Thymic enlargement (TE) in Graves’ disease (GD) is often diagnosed incidentally when chest imaging is done for unrelated reasons. This is becoming more common as the frequency of chest imaging increases. There are currently no clear guidelines for managing TE in GD. Subject 1 is a 36-year-old female who presented with weight loss, increased thirst and passage of urine and postural symptoms. Investigations confirmed GD, non-PTH-dependent hypercalcaemia and Addison’s disease (AD). CT scans to exclude underlying malignancy showed TE but normal viscera. A diagnosis of hypercalcaemia due to GD and AD was made. Subject 2, a 52-year-old female, was investigated for recurrent chest infections, haemoptysis and weight loss. CT thorax to exclude chest malignancy, showed TE. Planned thoracotomy was postponed when investigations confirmed GD. Subject 3 is a 47-year-old female who presented with breathlessness, chest pain and shakiness. Investigations confirmed T3 toxicosis due to GD. A CT pulmonary angiogram to exclude pulmonary embolism showed TE. The CT appearances in all three subjects were consistent with benign TE. These subjects were given appropriate endocrine treatment only (without biopsy or thymectomy) as CT appearances showed the following appearances of benign TE – arrowhead shape, straight regular margins, absence of calcification and cyst formation and radiodensity equal to surrounding muscle. Furthermore, interval scans confirmed thymic regression of over 60% in 6 months after endocrine control. In subjects with CT appearances consistent with benign TE, a conservative policy with interval CT scans at 6 months after endocrine control will prevent inappropriate surgical intervention.

Learning points:

  • Chest imaging is common in modern clinical practice and incidental anterior mediastinal abnormalities are therefore diagnosed frequently.
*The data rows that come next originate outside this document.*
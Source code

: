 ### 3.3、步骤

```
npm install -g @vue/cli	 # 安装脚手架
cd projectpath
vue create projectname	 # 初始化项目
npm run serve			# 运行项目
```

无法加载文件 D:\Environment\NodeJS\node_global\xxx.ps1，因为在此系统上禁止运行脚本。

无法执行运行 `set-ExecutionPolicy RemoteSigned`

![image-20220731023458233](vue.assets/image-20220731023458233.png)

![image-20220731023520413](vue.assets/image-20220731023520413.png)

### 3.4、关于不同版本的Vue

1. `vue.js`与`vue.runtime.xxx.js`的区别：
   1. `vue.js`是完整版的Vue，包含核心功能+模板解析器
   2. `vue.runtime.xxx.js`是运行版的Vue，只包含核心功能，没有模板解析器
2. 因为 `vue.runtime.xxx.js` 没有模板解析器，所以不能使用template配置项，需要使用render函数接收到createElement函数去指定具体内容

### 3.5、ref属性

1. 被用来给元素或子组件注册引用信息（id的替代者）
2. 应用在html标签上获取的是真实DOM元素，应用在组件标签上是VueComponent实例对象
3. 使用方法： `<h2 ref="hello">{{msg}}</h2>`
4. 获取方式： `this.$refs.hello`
  • Thymic enlargement (TE) associated with Graves’ disease (GD) is occasionally seen in view of the above.

  • There is no validated strategy to manage TE in GD at present.

  • However, CT (or MRI) scan features of the thymus may help characterise benign TE, and such subjects do not require thymic biopsy or surgery at presentation.

  • In them, an expectant ‘wait and see’ policy is recommended with GD treatment only, as the thymus will show significant regression 6 months after endocrine control.